** Saved data entries **

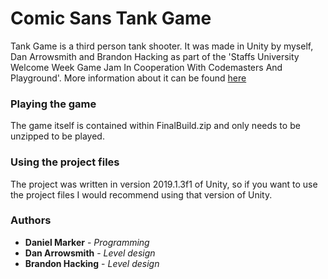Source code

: # Comic Sans Tank Game

Tank Game is a third person tank shooter. It was made in Unity by myself, Dan Arrowsmith and Brandon Hacking as part of the 'Staffs University Welcome Week Game Jam In Cooperation With Codemasters And Playground'. More information about it can be found [here](https://daniel-marker.github.io/tank%20game.html)

### Playing the game
The game itself is contained within FinalBuild.zip and only needs to be unzipped to be played.

### Using the project files
The project was written in version 2019.1.3f1 of Unity, so if you want to use the project files I would recommend using that version of Unity.

### Authors

* **Daniel Marker** - *Programming* 
* **Dan Arrowsmith** - *Level design*
* **Brandon Hacking** - *Level design*
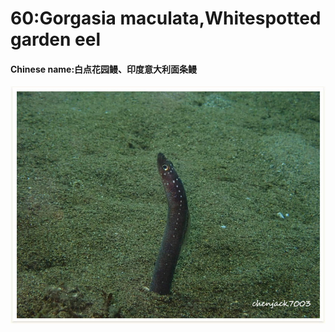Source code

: # 60:Gorgasia maculata,Whitespotted garden eel

#### Chinese name:白点花园鳗、印度意大利面条鳗

![](../../.gitbook/assets/gorgasia-maculata.jpg)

** EXERCISE AIM **
Repeat every record precisely. Any picture among them stays out of the copy.

** SOLUTION TO THIS PROBLEM **
Source code

: # Comic Sans Tank Game

Tank Game is a third person tank shooter. It was made in Unity by myself, Dan Arrowsmith and Brandon Hacking as part of the 'Staffs University Welcome Week Game Jam In Cooperation With Codemasters And Playground'. More information about it can be found [here](https://daniel-marker.github.io/tank%20game.html)

### Playing the game
The game itself is contained within FinalBuild.zip and only needs to be unzipped to be played.

### Using the project files
The project was written in version 2019.1.3f1 of Unity, so if you want to use the project files I would recommend using that version of Unity.

### Authors

* **Daniel Marker** - *Programming* 
* **Dan Arrowsmith** - *Level design*
* **Brandon Hacking** - *Level design*
Source code

: # 60:Gorgasia maculata,Whitespotted garden eel

#### Chinese name:白点花园鳗、印度意大利面条鳗

![](../../.gitbook/assets/gorgasia-maculata.jpg)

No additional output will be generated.